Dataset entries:
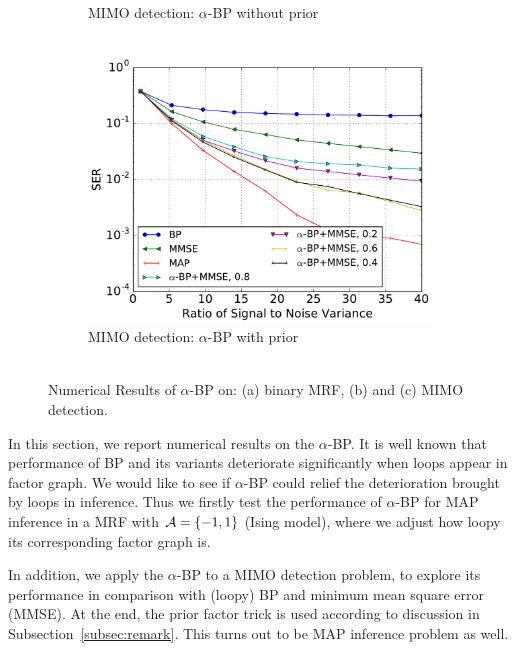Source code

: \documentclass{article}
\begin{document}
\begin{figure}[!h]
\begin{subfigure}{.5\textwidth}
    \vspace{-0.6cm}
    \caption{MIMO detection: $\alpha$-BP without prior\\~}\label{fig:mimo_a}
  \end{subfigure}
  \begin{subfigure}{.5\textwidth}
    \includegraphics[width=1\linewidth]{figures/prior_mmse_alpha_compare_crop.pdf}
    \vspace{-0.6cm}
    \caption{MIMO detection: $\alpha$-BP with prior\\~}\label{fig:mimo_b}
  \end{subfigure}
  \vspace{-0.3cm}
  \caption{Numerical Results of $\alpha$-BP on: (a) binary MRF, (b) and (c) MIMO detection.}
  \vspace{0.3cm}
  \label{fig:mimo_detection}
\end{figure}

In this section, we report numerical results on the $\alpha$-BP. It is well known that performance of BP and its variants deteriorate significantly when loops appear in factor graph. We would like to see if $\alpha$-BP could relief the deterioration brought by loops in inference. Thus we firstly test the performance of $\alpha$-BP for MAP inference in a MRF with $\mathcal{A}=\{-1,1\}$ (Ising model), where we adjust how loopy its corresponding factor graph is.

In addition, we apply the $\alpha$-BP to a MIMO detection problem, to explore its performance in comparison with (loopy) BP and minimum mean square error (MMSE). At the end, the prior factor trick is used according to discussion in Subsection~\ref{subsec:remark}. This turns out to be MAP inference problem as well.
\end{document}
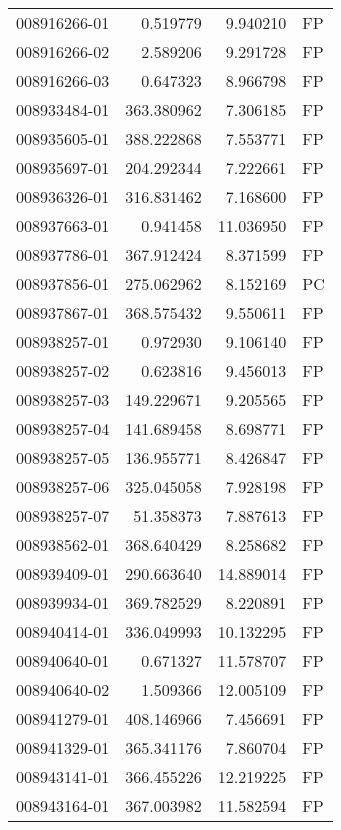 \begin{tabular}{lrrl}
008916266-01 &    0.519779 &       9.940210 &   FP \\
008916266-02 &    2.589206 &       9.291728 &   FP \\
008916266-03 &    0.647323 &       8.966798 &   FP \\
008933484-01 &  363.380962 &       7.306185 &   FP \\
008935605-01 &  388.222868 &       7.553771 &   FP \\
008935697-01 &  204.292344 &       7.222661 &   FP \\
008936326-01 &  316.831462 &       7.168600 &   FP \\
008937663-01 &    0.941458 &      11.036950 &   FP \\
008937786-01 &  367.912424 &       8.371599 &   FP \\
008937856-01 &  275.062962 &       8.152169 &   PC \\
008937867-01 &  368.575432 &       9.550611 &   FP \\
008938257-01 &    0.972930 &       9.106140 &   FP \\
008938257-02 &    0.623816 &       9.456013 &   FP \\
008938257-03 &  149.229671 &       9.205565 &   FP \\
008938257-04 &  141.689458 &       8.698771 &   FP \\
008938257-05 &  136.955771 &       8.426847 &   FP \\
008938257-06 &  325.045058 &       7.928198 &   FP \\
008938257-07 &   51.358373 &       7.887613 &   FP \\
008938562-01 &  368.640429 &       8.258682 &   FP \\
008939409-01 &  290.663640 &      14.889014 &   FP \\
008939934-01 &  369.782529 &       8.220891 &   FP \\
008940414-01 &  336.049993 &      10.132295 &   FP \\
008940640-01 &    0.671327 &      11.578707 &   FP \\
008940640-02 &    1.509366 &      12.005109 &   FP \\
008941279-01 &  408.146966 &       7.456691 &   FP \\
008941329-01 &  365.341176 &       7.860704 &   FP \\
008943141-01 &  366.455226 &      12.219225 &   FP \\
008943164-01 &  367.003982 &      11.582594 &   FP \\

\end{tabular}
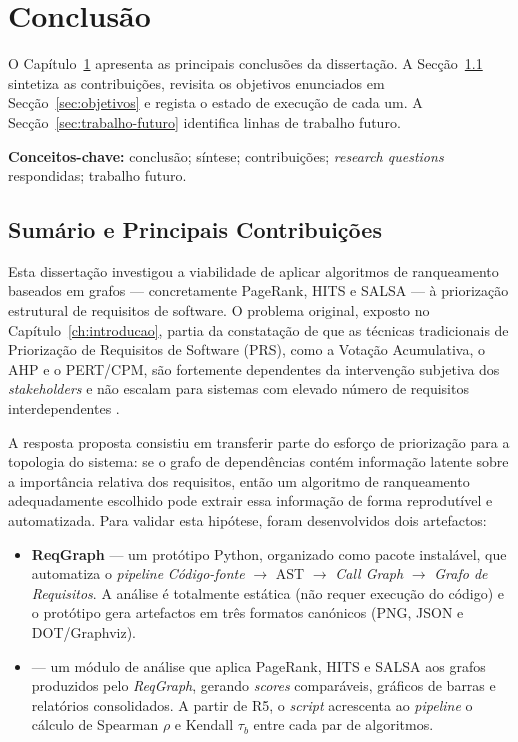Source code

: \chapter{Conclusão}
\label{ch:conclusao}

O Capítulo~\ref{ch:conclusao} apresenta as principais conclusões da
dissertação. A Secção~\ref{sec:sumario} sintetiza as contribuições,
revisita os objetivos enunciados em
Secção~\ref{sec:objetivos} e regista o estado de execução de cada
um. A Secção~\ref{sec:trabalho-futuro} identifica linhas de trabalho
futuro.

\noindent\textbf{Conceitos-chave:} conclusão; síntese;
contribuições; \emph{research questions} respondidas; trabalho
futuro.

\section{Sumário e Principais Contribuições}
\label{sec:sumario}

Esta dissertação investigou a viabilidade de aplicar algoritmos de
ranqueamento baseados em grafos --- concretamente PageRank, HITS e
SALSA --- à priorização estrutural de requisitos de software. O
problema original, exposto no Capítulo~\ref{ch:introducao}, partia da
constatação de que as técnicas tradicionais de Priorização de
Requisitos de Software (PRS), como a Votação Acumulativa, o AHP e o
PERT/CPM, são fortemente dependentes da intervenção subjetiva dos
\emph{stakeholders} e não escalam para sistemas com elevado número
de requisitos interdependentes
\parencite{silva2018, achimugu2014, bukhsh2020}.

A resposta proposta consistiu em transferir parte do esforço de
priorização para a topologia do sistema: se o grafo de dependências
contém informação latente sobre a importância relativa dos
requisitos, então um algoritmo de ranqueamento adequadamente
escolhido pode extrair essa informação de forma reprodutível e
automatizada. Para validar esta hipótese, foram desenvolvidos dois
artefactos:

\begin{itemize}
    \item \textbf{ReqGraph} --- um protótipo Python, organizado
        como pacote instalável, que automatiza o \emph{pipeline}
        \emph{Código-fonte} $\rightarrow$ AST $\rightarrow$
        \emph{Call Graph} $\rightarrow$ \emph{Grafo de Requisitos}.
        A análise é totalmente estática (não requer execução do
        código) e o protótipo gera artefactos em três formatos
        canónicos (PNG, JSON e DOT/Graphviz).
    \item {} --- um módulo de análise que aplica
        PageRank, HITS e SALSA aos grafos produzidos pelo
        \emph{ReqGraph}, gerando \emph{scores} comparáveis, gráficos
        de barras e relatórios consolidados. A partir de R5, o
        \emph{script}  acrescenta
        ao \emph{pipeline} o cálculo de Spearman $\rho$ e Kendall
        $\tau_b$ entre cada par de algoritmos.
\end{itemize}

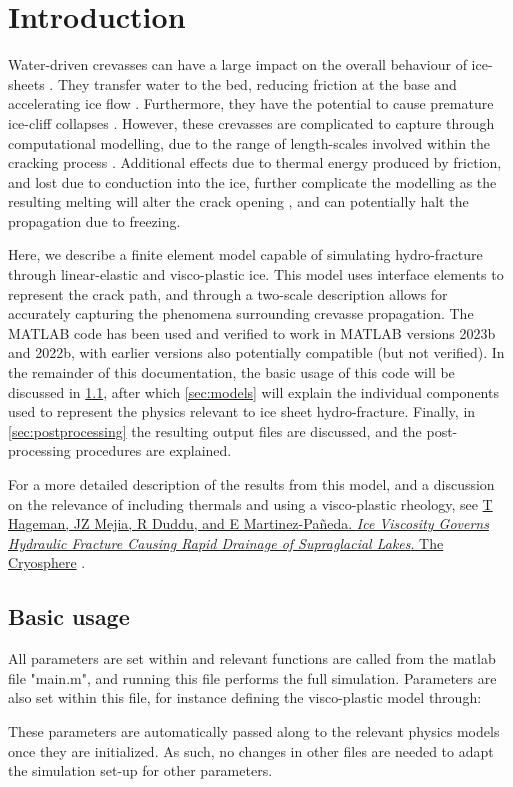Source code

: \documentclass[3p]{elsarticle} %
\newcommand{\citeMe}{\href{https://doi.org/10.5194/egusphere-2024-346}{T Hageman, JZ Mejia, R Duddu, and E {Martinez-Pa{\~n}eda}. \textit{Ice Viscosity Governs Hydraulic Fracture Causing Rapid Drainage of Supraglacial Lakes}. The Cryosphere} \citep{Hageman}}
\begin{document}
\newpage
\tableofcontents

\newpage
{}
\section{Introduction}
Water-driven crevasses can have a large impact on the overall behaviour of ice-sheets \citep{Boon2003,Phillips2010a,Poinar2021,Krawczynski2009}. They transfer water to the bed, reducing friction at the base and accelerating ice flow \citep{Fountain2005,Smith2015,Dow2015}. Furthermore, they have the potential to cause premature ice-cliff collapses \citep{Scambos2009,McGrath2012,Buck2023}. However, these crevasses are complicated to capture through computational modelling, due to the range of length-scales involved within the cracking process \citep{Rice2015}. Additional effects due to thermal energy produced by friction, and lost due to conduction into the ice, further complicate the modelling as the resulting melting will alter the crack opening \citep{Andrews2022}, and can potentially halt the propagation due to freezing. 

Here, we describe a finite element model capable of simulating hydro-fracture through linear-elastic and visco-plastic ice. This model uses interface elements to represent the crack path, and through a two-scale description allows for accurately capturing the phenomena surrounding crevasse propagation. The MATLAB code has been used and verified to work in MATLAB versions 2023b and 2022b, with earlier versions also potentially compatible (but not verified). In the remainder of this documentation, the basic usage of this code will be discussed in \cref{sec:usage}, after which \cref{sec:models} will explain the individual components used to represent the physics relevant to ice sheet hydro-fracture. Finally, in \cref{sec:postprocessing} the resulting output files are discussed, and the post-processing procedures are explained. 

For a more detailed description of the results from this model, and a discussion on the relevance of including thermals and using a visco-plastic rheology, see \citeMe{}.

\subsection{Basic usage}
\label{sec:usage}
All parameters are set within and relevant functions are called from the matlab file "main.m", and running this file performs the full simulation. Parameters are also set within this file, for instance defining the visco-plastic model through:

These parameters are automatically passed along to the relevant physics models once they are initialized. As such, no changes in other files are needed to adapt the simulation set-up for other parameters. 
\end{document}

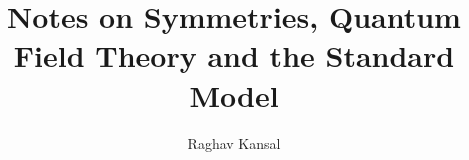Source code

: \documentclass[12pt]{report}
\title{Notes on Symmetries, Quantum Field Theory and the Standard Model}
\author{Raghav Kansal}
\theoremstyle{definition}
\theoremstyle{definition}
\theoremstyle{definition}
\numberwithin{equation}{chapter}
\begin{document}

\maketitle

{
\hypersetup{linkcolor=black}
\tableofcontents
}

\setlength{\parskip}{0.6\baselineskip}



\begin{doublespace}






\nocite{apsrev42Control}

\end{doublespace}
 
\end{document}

**Problem to work on:**
Reproduce all lines from the records above that include the word "objetivos".

**Finished task:**
revisita os objetivos enunciados em
Secção~\ref{sec:objetivos} e regista o estado de execução de cada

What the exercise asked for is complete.